15 fevereiro, 2026

Et c'est moi qu'on enferme / E é a mim que internam

 


On attend toujours en psychiatrie.

Faire attendre un fou, ça le rend fou.

Elle craint, ma mère, que je manipule le médecin, que je fasse comme si tout allait bien. Que subitement je reprenne le contrôle, je me redresse, je maîtrise mon débit, mes mots. Que je dise que « oui, je suis un peu fatiguée, mais ça va aller, il faut juste que je me repose ». Elle m’a déjà vue, même au cœur de la crise, me dissocier et faire comme si de rien n’était. Mais là, je ne suis pas en capacité d’opérer ce retournement décisif. À l’intérieur de moi c’est l’apocalypse. La peur. Est-ce qu’il existe un mot pour désigner la peur au-delà de la peur ? La terreur ? Un mot pour la terreur au-delà de la terreur ? Le traumatisme. Le traumatisme c’est la peur et la terreur enfoncées dans le cerveau au marteau-piqueur. Tout me terrifie à un point inimaginable. La froideur des néons, les murs craquelés, le sol jaunâtre carrelé, la chaise en bois mal fixée sur des barres de fer rouillées sur laquelle je suis assise, tout. La vision des femmes et des hommes en blouse blanche me donne la sensation physique que quelqu’un est en train de broyer mon cœur dans son poing.


Philippa Motte


Ainda estamos à espera na ala psiquiátrica.

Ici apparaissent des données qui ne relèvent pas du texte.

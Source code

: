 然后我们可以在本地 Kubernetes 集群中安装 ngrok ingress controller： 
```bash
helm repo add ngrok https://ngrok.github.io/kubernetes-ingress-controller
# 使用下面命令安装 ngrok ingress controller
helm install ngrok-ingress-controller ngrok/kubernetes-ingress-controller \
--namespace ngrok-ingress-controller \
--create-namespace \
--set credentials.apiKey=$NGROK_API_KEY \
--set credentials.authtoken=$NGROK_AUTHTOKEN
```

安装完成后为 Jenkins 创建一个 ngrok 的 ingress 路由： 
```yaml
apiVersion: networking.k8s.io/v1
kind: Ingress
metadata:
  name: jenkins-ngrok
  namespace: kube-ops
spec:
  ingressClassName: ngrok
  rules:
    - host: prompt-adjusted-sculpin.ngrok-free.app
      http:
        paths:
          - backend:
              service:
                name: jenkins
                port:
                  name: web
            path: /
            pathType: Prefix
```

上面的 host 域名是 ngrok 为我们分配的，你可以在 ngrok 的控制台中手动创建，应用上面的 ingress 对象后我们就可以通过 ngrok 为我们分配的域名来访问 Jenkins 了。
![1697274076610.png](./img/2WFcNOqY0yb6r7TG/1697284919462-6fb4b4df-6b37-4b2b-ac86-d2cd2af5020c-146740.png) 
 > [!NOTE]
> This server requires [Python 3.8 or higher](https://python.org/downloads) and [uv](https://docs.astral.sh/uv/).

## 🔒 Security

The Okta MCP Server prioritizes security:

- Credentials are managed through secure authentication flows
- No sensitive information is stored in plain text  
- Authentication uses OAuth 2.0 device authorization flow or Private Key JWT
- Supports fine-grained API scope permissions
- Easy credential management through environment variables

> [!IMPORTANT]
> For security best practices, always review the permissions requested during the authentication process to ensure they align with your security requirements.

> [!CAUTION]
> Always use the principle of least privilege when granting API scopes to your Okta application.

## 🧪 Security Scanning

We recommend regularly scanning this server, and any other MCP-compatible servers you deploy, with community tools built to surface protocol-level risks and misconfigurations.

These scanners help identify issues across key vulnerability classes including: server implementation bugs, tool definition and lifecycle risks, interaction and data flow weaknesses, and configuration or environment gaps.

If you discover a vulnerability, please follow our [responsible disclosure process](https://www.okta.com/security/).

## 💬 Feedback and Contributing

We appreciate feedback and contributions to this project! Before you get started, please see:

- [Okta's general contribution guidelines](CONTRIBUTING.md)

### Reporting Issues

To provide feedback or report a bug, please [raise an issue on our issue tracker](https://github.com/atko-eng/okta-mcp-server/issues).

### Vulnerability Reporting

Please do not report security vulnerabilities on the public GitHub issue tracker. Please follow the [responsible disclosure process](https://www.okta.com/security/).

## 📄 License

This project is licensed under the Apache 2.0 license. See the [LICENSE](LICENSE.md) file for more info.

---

Fazer um louco esperar deixa-o louco.

Ela teme, a minha mãe, que eu manipule o médico, que finja que está tudo bem. Que de repente eu recupere o controle, me normalize, domine o meu jorro, as minhas palavras. Que eu diga que « sim, estou um pouco cansada, mas vai ficar tudo bem, só preciso descansar ». Ela já me viu, mesmo no meio da crise, dissociar-me e agir como se nada tivesse acontecido. Mas agora, não sou capaz de operar essa reviravolta decisiva. Dentro de mim é o apocalipse. O medo. Existe uma palavra para designar o medo além de medo? Terror? Uma palavra para terror além do terror? Trauma. O trauma é o medo e o terror enfiados no cérebro com um martelo pneumático. Tudo me aterroriza de uma forma inimaginável. A frieza dos néons, as paredes rachadas, o chão amarelado com azulejos, a cadeira de madeira mal fixada em barras de ferro oxidado onde estou sentada, tudo. A visão das mulheres e dos homens de bata branca dá-me a sensação física que alguém está a esmagar o meu coração no seu punho.